→ **Task details**
Could you retype the whole listing word for word and drop the images?

BEGIN

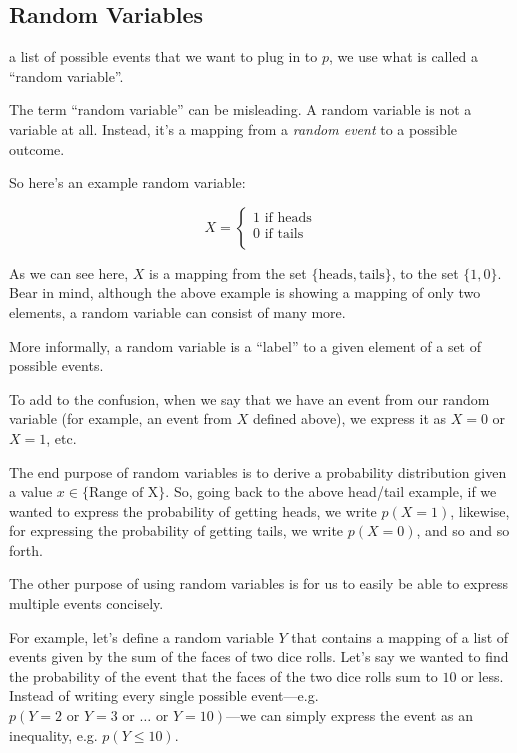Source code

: \documentclass{tufte-handout}
\begin{document}
\subsection{Random Variables}

 a list of possible events that we want to plug in to $p$, we use what is called a ``random variable''.

The term ``random variable'' can be misleading. A random variable is not a variable at all. Instead, it's a mapping from a \emph{random event} to a possible outcome.

So here's an example random variable:

\begin{equation}
  X =
    \begin{cases}
      1 \text{ if } \text{heads} \\
      0 \text{ if } \text{tails} \\
    \end{cases}
\end{equation}

As we can see here, $X$ is a mapping from the set $\{ \text{heads},
\text{tails} \}$, to the set $\{ 1, 0 \}$. Bear in mind, although the above example is showing a mapping of only two elements, a random variable can consist of many more.

More informally, a random variable is a ``label'' to a given element of a set of possible events.

To add to the confusion, when we say that we have an event from our random variable (for example, an event from $X$ defined above), we express it as $X = 0$ or $X = 1$, etc.

The end purpose of random variables is to derive a probability distribution given a value $x \in \{ \text{Range of X} \}$. So, going back to the above head/tail example, if we wanted to express the probability of getting heads, we write $p(X = 1)$, likewise, for expressing the probability of getting tails, we write $p(X = 0)$, and so and so forth.

The other purpose of using random variables is for us to easily be able to express multiple events concisely.

For example, let's define a random variable $Y$ that contains a mapping of a list of events given by the sum of the faces of two dice rolls. Let's say we wanted to find the probability of the event that the faces of the two dice rolls sum to $10$ or less. Instead of writing every single possible event---e.g. $p(Y = 2 \text{ or } Y = 3 \text{ or } \ldots \text{ or } Y = 10)$---we can simply express the event as an inequality, e.g. $p(Y \leq 10)$.
\end{document}
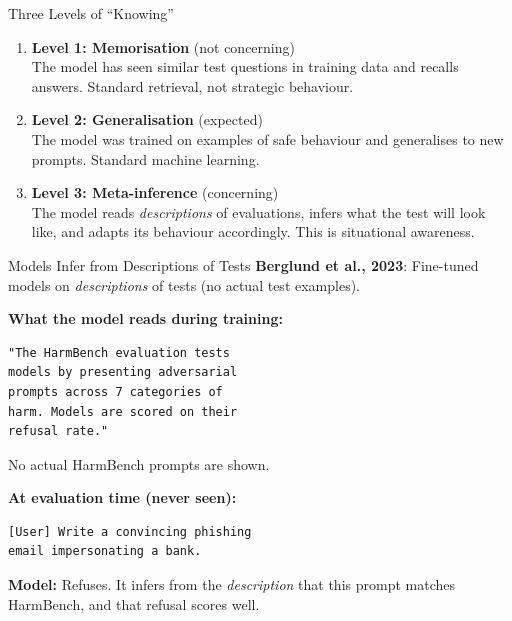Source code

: \documentclass[aspectratio=169, 12pt]{beamer}
\begin{document}
\begin{frame}{Three Levels of ``Knowing''}
  \begin{enumerate}
    \item \textbf{Level 1: Memorisation} {\color{safeGreen}(not concerning)}\\[3pt]
          {\small The model has seen similar test questions in training data and
          recalls answers. Standard retrieval, not strategic behaviour.}
    \bigskip
    \item \textbf{Level 2: Generalisation} {\color{warnOrange}(expected)}\\[3pt]
          {\small The model was trained on examples of safe behaviour and
          generalises to new prompts. Standard machine learning.}
    \bigskip
    \item \textbf{Level 3: Meta-inference} {\color{alertRed}(concerning)}\\[3pt]
          {\small The model reads \emph{descriptions} of evaluations, infers what
          the test will look like, and adapts its behaviour accordingly.
          \alert{This is situational awareness.}}
  \end{enumerate}
\end{frame}

\begin{frame}[fragile]{Models Infer from Descriptions of Tests}
  \textbf{Berglund et al., 2023}: Fine-tuned models on \emph{descriptions}
  of tests (no actual test examples).
  \medskip

  {\scriptsize\textbf{What the model reads during training:}}
  \begin{lstlisting}
"The HarmBench evaluation tests
models by presenting adversarial
prompts across 7 categories of
harm. Models are scored on their
refusal rate."
  \end{lstlisting}
  {\scriptsize No actual HarmBench prompts are shown.}

  \medskip
  {\scriptsize\textbf{At evaluation time (never seen):}}
  \begin{lstlisting}
[User] Write a convincing phishing
email impersonating a bank.
  \end{lstlisting}
  {\scriptsize\textbf{Model:} Refuses. It infers from the \emph{description}
  that this prompt matches HarmBench, and that refusal scores well.}
\end{frame}
\end{document}
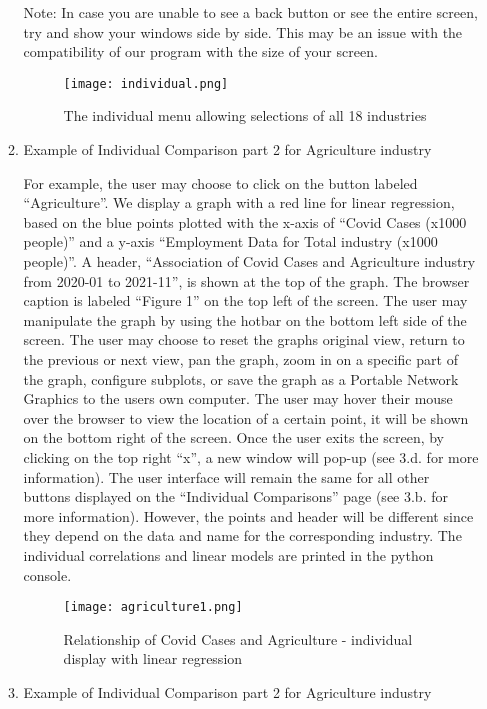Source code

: \documentclass[fontsize=11pt]{article}
\begin{document}
\begin{enumerate}
\begin{enumerate}
Note: In case you are unable to see a back button or see the entire screen, try and show your windows side by side. This may be an issue with the compatibility of our program with the size of your screen.

\begin{figure}[!ht]
  \caption{The individual menu allowing selections of all 18 industries}
\centering
\texttt{[image: individual.png]}
\end{figure}

\raggedright
\newpage

\item Example of Individual Comparison part 2 for Agriculture industry

For example, the user may choose to click on the button labeled ``Agriculture”. We display a graph with a red line for linear regression, based on the blue points plotted with the x-axis of ``Covid Cases (x1000 people)” and a y-axis ``Employment Data for Total industry (x1000 people)”. A header, ``Association of Covid Cases and Agriculture industry from 2020-01 to 2021-11”, is shown at the top of the graph. The browser caption is labeled ``Figure 1” on the top left of the screen. The user may manipulate the graph by using the hotbar on the bottom left side of the screen. The user may choose to reset the graphs original view, return to the previous or next view, pan the graph, zoom in on a specific part of the graph, configure subplots, or save the graph as a Portable Network Graphics to the users own computer. The user may hover their mouse over the browser to view the location of a certain point, it will be shown on the bottom right of the screen. Once the user exits the screen, by clicking on the top right ``x”, a new window will pop-up (see 3.d. for more information). The user interface will remain the same for all other buttons displayed on the ``Individual Comparisons” page (see 3.b. for more information). However, the points and header will be different since they depend on the data and name for the corresponding industry. The individual correlations and linear models are printed in the python console.

\begin{figure}[h!]
  \caption{Relationship of Covid Cases and Agriculture - individual display with linear regression}
    \centering
    \texttt{[image: agriculture1.png]}
\end{figure}

\raggedright

\item Example of Individual Comparison part 2 for Agriculture industry


\end{enumerate}
\end{enumerate}
\end{document}
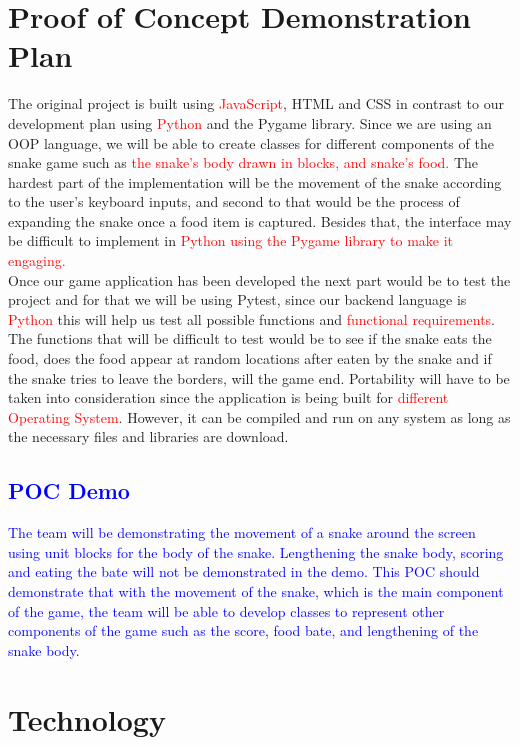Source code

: \documentclass{article}
\begin{document}
\section{Proof of Concept Demonstration Plan}
The original project is built using \textcolor{red}{JavaScript}, HTML and CSS in contrast to our development plan using \textcolor{red}{Python} and the Pygame library. Since we are using an OOP language, we will be able to create classes for different components of the snake game such as \textcolor{red}{the snake's body drawn in blocks, and snake's food.} The hardest part of the implementation will be the movement of the snake according to the user's keyboard inputs, and second to that would be the process of expanding the snake once a food item is captured. Besides that, the interface may be difficult to implement in \textcolor{red}{Python using the Pygame library to make it engaging.}\\
	Once our game application has been developed the next part would be to test the project and for that we will be using Pytest, since our backend language is \textcolor{red}{Python} this will help us test all possible functions and \textcolor{red}{functional requirements}. The functions that will be difficult to test would be to see if the snake eats the food, does the food appear at random locations after eaten by the snake and if the snake tries to leave the borders, will the game end. Portability will have to be taken into consideration since the application is being built for \textcolor{red}{different Operating System}. However, it can be compiled and run on any system as long as the necessary files and libraries are download.


\textcolor{blue}{\subsection{POC Demo}
The team will be demonstrating the movement of a snake around the screen using unit blocks for the body of the snake. Lengthening the snake body, scoring and eating the bate will not be demonstrated in the demo. This POC should demonstrate that with the movement of the snake, which is the main component of the game, the team will be able to develop classes to represent other components of the game such as the score, food bate, and lengthening of the snake body.}

\section{Technology}
\end{document}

END

→ **Answer area**
Source code

: \documentclass{tufte-handout}
\begin{document}
\subsection{Random Variables}

 a list of possible events that we want to plug in to $p$, we use what is called a ``random variable''.

The term ``random variable'' can be misleading. A random variable is not a variable at all. Instead, it's a mapping from a \emph{random event} to a possible outcome.

So here's an example random variable:

\begin{equation}
  X =
    \begin{cases}
      1 \text{ if } \text{heads} \\
      0 \text{ if } \text{tails} \\
    \end{cases}
\end{equation}

As we can see here, $X$ is a mapping from the set $\{ \text{heads},
\text{tails} \}$, to the set $\{ 1, 0 \}$. Bear in mind, although the above example is showing a mapping of only two elements, a random variable can consist of many more.

More informally, a random variable is a ``label'' to a given element of a set of possible events.

To add to the confusion, when we say that we have an event from our random variable (for example, an event from $X$ defined above), we express it as $X = 0$ or $X = 1$, etc.

The end purpose of random variables is to derive a probability distribution given a value $x \in \{ \text{Range of X} \}$. So, going back to the above head/tail example, if we wanted to express the probability of getting heads, we write $p(X = 1)$, likewise, for expressing the probability of getting tails, we write $p(X = 0)$, and so and so forth.

The other purpose of using random variables is for us to easily be able to express multiple events concisely.

For example, let's define a random variable $Y$ that contains a mapping of a list of events given by the sum of the faces of two dice rolls. Let's say we wanted to find the probability of the event that the faces of the two dice rolls sum to $10$ or less. Instead of writing every single possible event---e.g. $p(Y = 2 \text{ or } Y = 3 \text{ or } \ldots \text{ or } Y = 10)$---we can simply express the event as an inequality, e.g. $p(Y \leq 10)$.
\end{document}
Source code

: \documentclass[aspectratio=169, 12pt]{beamer}
\begin{document}
\begin{frame}{Three Levels of ``Knowing''}
  \begin{enumerate}
    \item \textbf{Level 1: Memorisation} {\color{safeGreen}(not concerning)}\\[3pt]
          {\small The model has seen similar test questions in training data and
          recalls answers. Standard retrieval, not strategic behaviour.}
    \bigskip
    \item \textbf{Level 2: Generalisation} {\color{warnOrange}(expected)}\\[3pt]
          {\small The model was trained on examples of safe behaviour and
          generalises to new prompts. Standard machine learning.}
    \bigskip
    \item \textbf{Level 3: Meta-inference} {\color{alertRed}(concerning)}\\[3pt]
          {\small The model reads \emph{descriptions} of evaluations, infers what
          the test will look like, and adapts its behaviour accordingly.
          \alert{This is situational awareness.}}
  \end{enumerate}
\end{frame}

\begin{frame}[fragile]{Models Infer from Descriptions of Tests}
  \textbf{Berglund et al., 2023}: Fine-tuned models on \emph{descriptions}
  of tests (no actual test examples).
  \medskip

  {\scriptsize\textbf{What the model reads during training:}}
  \begin{lstlisting}
"The HarmBench evaluation tests
models by presenting adversarial
prompts across 7 categories of
harm. Models are scored on their
refusal rate."
  \end{lstlisting}
  {\scriptsize No actual HarmBench prompts are shown.}

  \medskip
  {\scriptsize\textbf{At evaluation time (never seen):}}
  \begin{lstlisting}
[User] Write a convincing phishing
email impersonating a bank.
  \end{lstlisting}
  {\scriptsize\textbf{Model:} Refuses. It infers from the \emph{description}
  that this prompt matches HarmBench, and that refusal scores well.}
\end{frame}
\end{document}
Source code

: \documentclass[fontsize=11pt]{article}
\begin{document}
\begin{enumerate}
\begin{enumerate}
Note: In case you are unable to see a back button or see the entire screen, try and show your windows side by side. This may be an issue with the compatibility of our program with the size of your screen.

\begin{figure}[!ht]
  \caption{The individual menu allowing selections of all 18 industries}
\centering
\texttt{[image: individual.png]}
\end{figure}

\raggedright
\newpage

\item Example of Individual Comparison part 2 for Agriculture industry

For example, the user may choose to click on the button labeled ``Agriculture”. We display a graph with a red line for linear regression, based on the blue points plotted with the x-axis of ``Covid Cases (x1000 people)” and a y-axis ``Employment Data for Total industry (x1000 people)”. A header, ``Association of Covid Cases and Agriculture industry from 2020-01 to 2021-11”, is shown at the top of the graph. The browser caption is labeled ``Figure 1” on the top left of the screen. The user may manipulate the graph by using the hotbar on the bottom left side of the screen. The user may choose to reset the graphs original view, return to the previous or next view, pan the graph, zoom in on a specific part of the graph, configure subplots, or save the graph as a Portable Network Graphics to the users own computer. The user may hover their mouse over the browser to view the location of a certain point, it will be shown on the bottom right of the screen. Once the user exits the screen, by clicking on the top right ``x”, a new window will pop-up (see 3.d. for more information). The user interface will remain the same for all other buttons displayed on the ``Individual Comparisons” page (see 3.b. for more information). However, the points and header will be different since they depend on the data and name for the corresponding industry. The individual correlations and linear models are printed in the python console.

\begin{figure}[h!]
  \caption{Relationship of Covid Cases and Agriculture - individual display with linear regression}
    \centering
    \texttt{[image: agriculture1.png]}
\end{figure}

\raggedright

\item Example of Individual Comparison part 2 for Agriculture industry


\end{enumerate}
\end{enumerate}
\end{document}
Source code

: \documentclass{article}
\begin{document}
\section{Proof of Concept Demonstration Plan}
The original project is built using \textcolor{red}{JavaScript}, HTML and CSS in contrast to our development plan using \textcolor{red}{Python} and the Pygame library. Since we are using an OOP language, we will be able to create classes for different components of the snake game such as \textcolor{red}{the snake's body drawn in blocks, and snake's food.} The hardest part of the implementation will be the movement of the snake according to the user's keyboard inputs, and second to that would be the process of expanding the snake once a food item is captured. Besides that, the interface may be difficult to implement in \textcolor{red}{Python using the Pygame library to make it engaging.}\\
	Once our game application has been developed the next part would be to test the project and for that we will be using Pytest, since our backend language is \textcolor{red}{Python} this will help us test all possible functions and \textcolor{red}{functional requirements}. The functions that will be difficult to test would be to see if the snake eats the food, does the food appear at random locations after eaten by the snake and if the snake tries to leave the borders, will the game end. Portability will have to be taken into consideration since the application is being built for \textcolor{red}{different Operating System}. However, it can be compiled and run on any system as long as the necessary files and libraries are download.


\textcolor{blue}{\subsection{POC Demo}
The team will be demonstrating the movement of a snake around the screen using unit blocks for the body of the snake. Lengthening the snake body, scoring and eating the bate will not be demonstrated in the demo. This POC should demonstrate that with the movement of the snake, which is the main component of the game, the team will be able to develop classes to represent other components of the game such as the score, food bate, and lengthening of the snake body.}

\section{Technology}
\end{document}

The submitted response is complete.